Dryptosaurus aquilungis, Cope, 1866

DRYPTOSAURUS AQUILUNGIS (Cope, 1866)

synonym— Laelaps aquilungis

type— ANSP 9995

time ----- Late Maastrichtian of the late Late Cretaceous

horizon and distribution—New Egypt Formation of New Jersey

MAIN ANATOMICAL STUDY—Cope, 1870

I discuss this species here for a lack of anywhere better to do it; it is being reexamined by Kenneth Carpenter and Dale Russell. This large, gracile, aberrant, and poorly known theropod has been considered everything from a megalosaur to a tyrannosaur, to even a dromaeosaur protobird. It is none of these. The ankle is advanced and looks avetheropodian, but it is also different from other theropods, so this taxa is a unique form. A number of other theropod remains in the United States have been placed in this genus; all are dubious at best. It seems that the forelimbs are large and have very big claws, and the teeth are fairly normal blades. Duckbills were among this big animal’s prey.

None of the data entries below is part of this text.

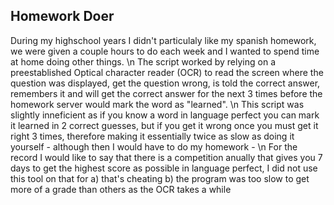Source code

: ## Homework Doer
During my highschool years I didn't particulaly like my spanish homework, we were given a couple hours to do each week and I wanted to spend time at home doing other things. \n
The script worked by relying on a preestablished Optical character reader (OCR) to read the screen where the question was displayed, get the question wrong, is told the correct answer, remembers it and will get the correct answer for the next 3 times before the homework server would mark the word as "learned". \n
This script was slightly inneficient as if you know a word in language perfect you can mark it learned in 2 correct guesses, but if you get it wrong once you must get it right 3 times, therefore making it essentially twice as slow as doing it yourself - although then I would have to do my homework - \n
For the record I would like to say that there is a competition anually that gives you 7 days to get the highest score as possible in language perfect, I did not use this tool on that for a) that's cheating b) the program was too slow to get more of a grade than others as the OCR takes a while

Many features link protobirds and birds. For one example, in birds the snout is reduced. The maxilla, preorbital openings, jaw-closing muscles, and smell organs the snout contains are all reduced or lost. These things can be seen developing in protobirds; even the preorbital opening of Velociraptor is small compared to nonprotobird theropods. A common, but not strict, protobird trait is to have well-developed binocular vision. The way in which protobird eyes faced forward usually differed from that of tyrannosaurs (for an exception, see comments on Dromaeosaurus, pages 349-51). In protobirds the frontals that make up the skull roof above the eye sockets are triangular and broader over the back of the eye socket; this is the bird way of binocular vision. But the purpose of stereo vision was the same in tyrannosaurs, protobirds, and birds: to improve the precision of head strikes.

Notice that unlike the hips of other theropods, here the long rod is missing from the end of the ischium bone. This means that the ischial-based limb muscles again anchored along most of the bones’ length, as they had in the earliest dinosaurs. This is also an avian feature, and it probably had to do with the equally birdlike initial backward-swinging of the pubis. In 1969, Dale Russell suggested that the slender, bowed outermost digit of the hand of Troodon could rotate backward on the wrist bones and oppose the other fingers, somewhat the way our thumb does. If correct, then this would apply to Archaeopteryx, dromaeosaurs, and perhaps oviraptors too, because they have similar hands.

It is remarkable how ready for avian-style flight the Jurassic avetheropods were. All they had to do was elongate their forelimbs, modify them a little, and increase their power, and they could have flown.